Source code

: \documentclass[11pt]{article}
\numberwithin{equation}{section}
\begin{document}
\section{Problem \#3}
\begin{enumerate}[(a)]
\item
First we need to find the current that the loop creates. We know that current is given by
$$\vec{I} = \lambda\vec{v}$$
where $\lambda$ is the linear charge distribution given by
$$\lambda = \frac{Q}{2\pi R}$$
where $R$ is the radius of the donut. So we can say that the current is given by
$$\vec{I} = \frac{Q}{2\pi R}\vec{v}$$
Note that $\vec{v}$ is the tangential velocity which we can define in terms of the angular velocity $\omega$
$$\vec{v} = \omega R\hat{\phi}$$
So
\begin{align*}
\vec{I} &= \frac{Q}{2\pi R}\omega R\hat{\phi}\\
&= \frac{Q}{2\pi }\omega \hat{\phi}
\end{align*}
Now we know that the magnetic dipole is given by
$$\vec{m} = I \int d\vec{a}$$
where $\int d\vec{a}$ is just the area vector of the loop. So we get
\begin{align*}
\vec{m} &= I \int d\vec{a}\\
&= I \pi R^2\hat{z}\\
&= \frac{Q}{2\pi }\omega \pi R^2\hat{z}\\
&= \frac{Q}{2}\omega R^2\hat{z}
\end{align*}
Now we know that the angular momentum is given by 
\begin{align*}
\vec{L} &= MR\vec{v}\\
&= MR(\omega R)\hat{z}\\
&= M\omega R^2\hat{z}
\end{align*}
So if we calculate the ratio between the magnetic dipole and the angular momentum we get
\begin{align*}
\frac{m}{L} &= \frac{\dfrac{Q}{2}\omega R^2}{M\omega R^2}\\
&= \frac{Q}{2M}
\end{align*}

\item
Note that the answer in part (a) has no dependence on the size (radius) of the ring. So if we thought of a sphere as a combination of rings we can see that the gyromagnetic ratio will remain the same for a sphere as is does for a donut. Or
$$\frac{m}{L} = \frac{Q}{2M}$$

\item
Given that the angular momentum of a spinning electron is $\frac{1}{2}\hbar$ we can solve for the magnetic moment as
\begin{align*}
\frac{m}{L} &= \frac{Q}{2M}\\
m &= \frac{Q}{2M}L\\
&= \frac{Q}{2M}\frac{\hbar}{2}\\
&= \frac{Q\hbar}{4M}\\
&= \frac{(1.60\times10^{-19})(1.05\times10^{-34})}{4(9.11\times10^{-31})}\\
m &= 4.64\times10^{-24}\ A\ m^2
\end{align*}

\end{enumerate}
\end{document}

□ □ □

**Exercise details**
Across the listing above, report every line where "lambda" occurs.

**Finished exercise**
$$\vec{I} = \lambda\vec{v}$$
where $\lambda$ is the linear charge distribution given by
$$\lambda = \frac{Q}{2\pi R}$$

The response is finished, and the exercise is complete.